### Your goal
Look through the entries that follow and return each line that has the string "with".

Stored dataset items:
↓
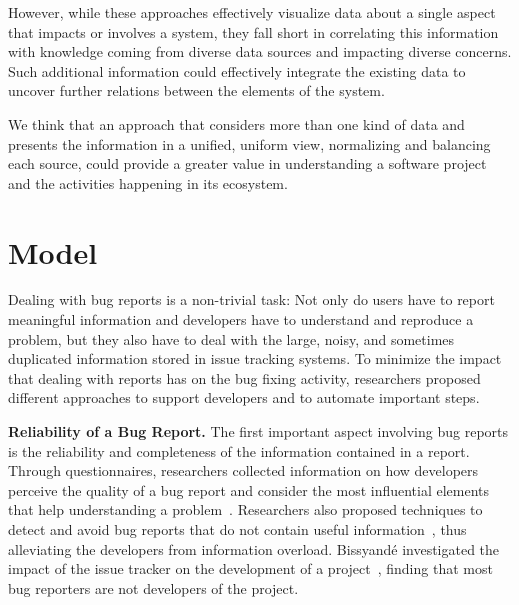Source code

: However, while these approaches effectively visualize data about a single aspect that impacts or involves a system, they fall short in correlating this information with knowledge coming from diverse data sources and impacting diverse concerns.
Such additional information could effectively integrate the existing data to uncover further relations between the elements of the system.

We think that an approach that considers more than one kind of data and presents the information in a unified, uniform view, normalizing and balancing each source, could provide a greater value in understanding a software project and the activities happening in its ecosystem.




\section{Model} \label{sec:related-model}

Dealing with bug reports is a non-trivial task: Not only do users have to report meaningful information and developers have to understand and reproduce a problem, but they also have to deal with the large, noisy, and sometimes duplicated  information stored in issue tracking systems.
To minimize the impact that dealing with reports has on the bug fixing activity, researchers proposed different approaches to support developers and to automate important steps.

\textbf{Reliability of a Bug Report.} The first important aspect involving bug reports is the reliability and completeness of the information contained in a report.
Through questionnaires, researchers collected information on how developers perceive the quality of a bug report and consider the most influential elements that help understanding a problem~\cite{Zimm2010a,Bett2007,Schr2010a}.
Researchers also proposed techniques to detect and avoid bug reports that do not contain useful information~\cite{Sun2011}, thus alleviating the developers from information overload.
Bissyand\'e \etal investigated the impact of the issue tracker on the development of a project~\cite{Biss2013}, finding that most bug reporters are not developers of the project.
↑
↓
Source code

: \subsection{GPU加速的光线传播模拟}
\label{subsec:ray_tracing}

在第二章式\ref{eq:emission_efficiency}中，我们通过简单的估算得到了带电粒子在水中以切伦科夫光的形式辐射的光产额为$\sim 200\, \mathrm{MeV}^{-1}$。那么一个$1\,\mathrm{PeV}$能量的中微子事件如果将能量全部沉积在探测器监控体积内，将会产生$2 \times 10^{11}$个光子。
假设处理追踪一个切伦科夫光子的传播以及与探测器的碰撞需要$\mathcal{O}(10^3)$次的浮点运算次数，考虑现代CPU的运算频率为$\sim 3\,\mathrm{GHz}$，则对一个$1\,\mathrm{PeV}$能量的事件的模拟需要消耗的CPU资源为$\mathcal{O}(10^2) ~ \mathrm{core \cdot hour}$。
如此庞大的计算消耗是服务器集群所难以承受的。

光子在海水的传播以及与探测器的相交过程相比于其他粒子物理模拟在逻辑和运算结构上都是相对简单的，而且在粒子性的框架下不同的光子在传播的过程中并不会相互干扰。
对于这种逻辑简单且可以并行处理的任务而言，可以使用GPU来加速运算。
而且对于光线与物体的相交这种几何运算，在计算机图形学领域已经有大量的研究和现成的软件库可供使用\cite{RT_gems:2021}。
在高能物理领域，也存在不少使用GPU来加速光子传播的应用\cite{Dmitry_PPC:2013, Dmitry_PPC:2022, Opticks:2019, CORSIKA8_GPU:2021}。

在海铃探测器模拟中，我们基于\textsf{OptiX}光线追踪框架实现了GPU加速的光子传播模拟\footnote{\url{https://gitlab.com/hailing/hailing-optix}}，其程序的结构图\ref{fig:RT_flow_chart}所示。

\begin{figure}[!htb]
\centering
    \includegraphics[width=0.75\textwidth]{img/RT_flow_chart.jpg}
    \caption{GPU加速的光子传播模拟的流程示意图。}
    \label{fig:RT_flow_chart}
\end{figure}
↑
### Output
: However, while these approaches effectively visualize data about a single aspect that impacts or involves a system, they fall short in correlating this information with knowledge coming from diverse data sources and impacting diverse concerns.
Dealing with bug reports is a non-trivial task: Not only do users have to report meaningful information and developers have to understand and reproduce a problem, but they also have to deal with the large, noisy, and sometimes duplicated  information stored in issue tracking systems.
To minimize the impact that dealing with reports has on the bug fixing activity, researchers proposed different approaches to support developers and to automate important steps.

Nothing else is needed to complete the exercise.